──────── Exercise data ────────

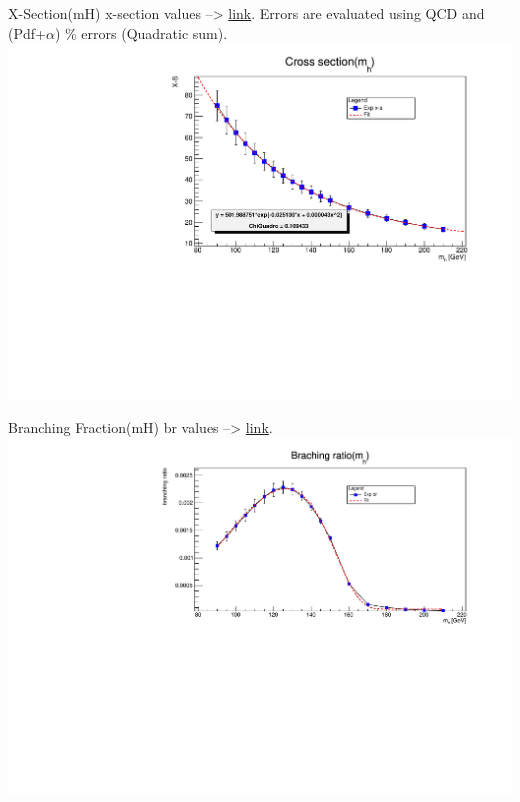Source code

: \documentclass[10pt,UKenglish, leqno, xcolor = dvipsnames]{beamer}
\begin{document}
		\begin{frame}{X-Section(mH)}
			x-section values --> \href{https://twiki.cern.ch/twiki/bin/view/LHCPhysics/CERNYellowReportPageBSMAt13TeV}{link}. Errors are evaluated using QCD and (Pdf+$\alpha$) \% errors (Quadratic sum).
			\vfill
			\centering
			\includegraphics[width=.9\textwidth]{../images/x_section_fit.pdf}
			\vfill
		\end{frame}
	
		\begin{frame}{Branching Fraction(mH)}
			br values --> \href{https://arxiv.org/abs/1307.1347}{link}. 
			\vfill
			\centering
			\includegraphics[width=1.\textwidth]{../images/br_fit.pdf}
			\vfill
		\end{frame}
	
\end{document}
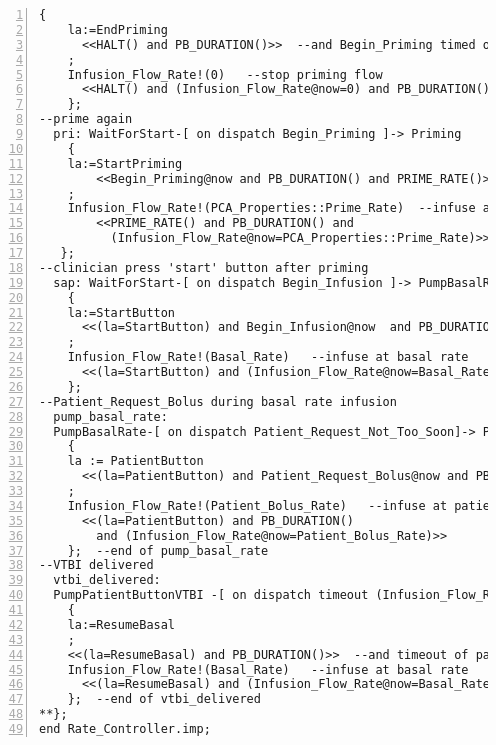 \begin{lstlisting}[language=aadl, gobble=0, numbers=left, caption={\lstinline{Rate_Controller} thread}, label={listing:aadl:rate_controller_thread}]
    {
    la:=EndPriming
      <<HALT() and PB_DURATION()>>  --and Begin_Priming timed out
    ;
    Infusion_Flow_Rate!(0)   --stop priming flow
      <<HALT() and (Infusion_Flow_Rate@now=0) and PB_DURATION()>>
    };
--prime again
  pri: WaitForStart-[ on dispatch Begin_Priming ]-> Priming  
    {
    la:=StartPriming
        <<Begin_Priming@now and PB_DURATION() and PRIME_RATE()>>
    ; 
    Infusion_Flow_Rate!(PCA_Properties::Prime_Rate)  --infuse at prime rate
        <<PRIME_RATE() and PB_DURATION() and
          (Infusion_Flow_Rate@now=PCA_Properties::Prime_Rate)>>   
   };
--clinician press 'start' button after priming    
  sap: WaitForStart-[ on dispatch Begin_Infusion ]-> PumpBasalRate  --start after priming
    {
    la:=StartButton
      <<(la=StartButton) and Begin_Infusion@now  and PB_DURATION()>>    
    ;
    Infusion_Flow_Rate!(Basal_Rate)   --infuse at basal rate
      <<(la=StartButton) and (Infusion_Flow_Rate@now=Basal_Rate@now) and PB_DURATION()>>
    };
--Patient_Request_Bolus during basal rate infusion
  pump_basal_rate: 
  PumpBasalRate-[ on dispatch Patient_Request_Not_Too_Soon]-> PumpPatientButtonVTBI
    {
    la := PatientButton 
      <<(la=PatientButton) and Patient_Request_Bolus@now and PB_DURATION()>>    
    ;
    Infusion_Flow_Rate!(Patient_Bolus_Rate)   --infuse at patient button rate
      <<(la=PatientButton) and PB_DURATION()
        and (Infusion_Flow_Rate@now=Patient_Bolus_Rate)>>     
    };  --end of pump_basal_rate
--VTBI delivered
  vtbi_delivered: 
  PumpPatientButtonVTBI -[ on dispatch timeout (Infusion_Flow_Rate) pb_duration ms ]-> PumpBasalRate
    {
    la:=ResumeBasal
    ;
    <<(la=ResumeBasal) and PB_DURATION()>>  --and timeout of patient button duration
    Infusion_Flow_Rate!(Basal_Rate)   --infuse at basal rate
      <<(la=ResumeBasal) and (Infusion_Flow_Rate@now=Basal_Rate@now) and PB_DURATION()>>   
    };  --end of vtbi_delivered
**};
end Rate_Controller.imp;
\end{lstlisting} 
\doublespacing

────────

### What you should do
The expected output is the full material above, unaltered, with pictures removed.

### Completed exercise
Source code

: \documentclass[10pt,UKenglish, leqno, xcolor = dvipsnames]{beamer}
\begin{document}
		\begin{frame}{X-Section(mH)}
			x-section values --> \href{https://twiki.cern.ch/twiki/bin/view/LHCPhysics/CERNYellowReportPageBSMAt13TeV}{link}. Errors are evaluated using QCD and (Pdf+$\alpha$) \% errors (Quadratic sum).
			\vfill
			\centering
			\includegraphics[width=.9\textwidth]{../images/x_section_fit.pdf}
			\vfill
		\end{frame}
	
		\begin{frame}{Branching Fraction(mH)}
			br values --> \href{https://arxiv.org/abs/1307.1347}{link}. 
			\vfill
			\centering
			\includegraphics[width=1.\textwidth]{../images/br_fit.pdf}
			\vfill
		\end{frame}
	
\end{document}
 \begin{lstlisting}[language=aadl, gobble=0, numbers=left, caption={\lstinline{Rate_Controller} thread}, label={listing:aadl:rate_controller_thread}]
    {
    la:=EndPriming
      <<HALT() and PB_DURATION()>>  --and Begin_Priming timed out
    ;
    Infusion_Flow_Rate!(0)   --stop priming flow
      <<HALT() and (Infusion_Flow_Rate@now=0) and PB_DURATION()>>
    };
--prime again
  pri: WaitForStart-[ on dispatch Begin_Priming ]-> Priming  
    {
    la:=StartPriming
        <<Begin_Priming@now and PB_DURATION() and PRIME_RATE()>>
    ; 
    Infusion_Flow_Rate!(PCA_Properties::Prime_Rate)  --infuse at prime rate
        <<PRIME_RATE() and PB_DURATION() and
          (Infusion_Flow_Rate@now=PCA_Properties::Prime_Rate)>>   
   };
--clinician press 'start' button after priming    
  sap: WaitForStart-[ on dispatch Begin_Infusion ]-> PumpBasalRate  --start after priming
    {
    la:=StartButton
      <<(la=StartButton) and Begin_Infusion@now  and PB_DURATION()>>    
    ;
    Infusion_Flow_Rate!(Basal_Rate)   --infuse at basal rate
      <<(la=StartButton) and (Infusion_Flow_Rate@now=Basal_Rate@now) and PB_DURATION()>>
    };
--Patient_Request_Bolus during basal rate infusion
  pump_basal_rate: 
  PumpBasalRate-[ on dispatch Patient_Request_Not_Too_Soon]-> PumpPatientButtonVTBI
    {
    la := PatientButton 
      <<(la=PatientButton) and Patient_Request_Bolus@now and PB_DURATION()>>    
    ;
    Infusion_Flow_Rate!(Patient_Bolus_Rate)   --infuse at patient button rate
      <<(la=PatientButton) and PB_DURATION()
        and (Infusion_Flow_Rate@now=Patient_Bolus_Rate)>>     
    };  --end of pump_basal_rate
--VTBI delivered
  vtbi_delivered: 
  PumpPatientButtonVTBI -[ on dispatch timeout (Infusion_Flow_Rate) pb_duration ms ]-> PumpBasalRate
    {
    la:=ResumeBasal
    ;
    <<(la=ResumeBasal) and PB_DURATION()>>  --and timeout of patient button duration
    Infusion_Flow_Rate!(Basal_Rate)   --infuse at basal rate
      <<(la=ResumeBasal) and (Infusion_Flow_Rate@now=Basal_Rate@now) and PB_DURATION()>>   
    };  --end of vtbi_delivered
**};
end Rate_Controller.imp;
\end{lstlisting} 
\doublespacing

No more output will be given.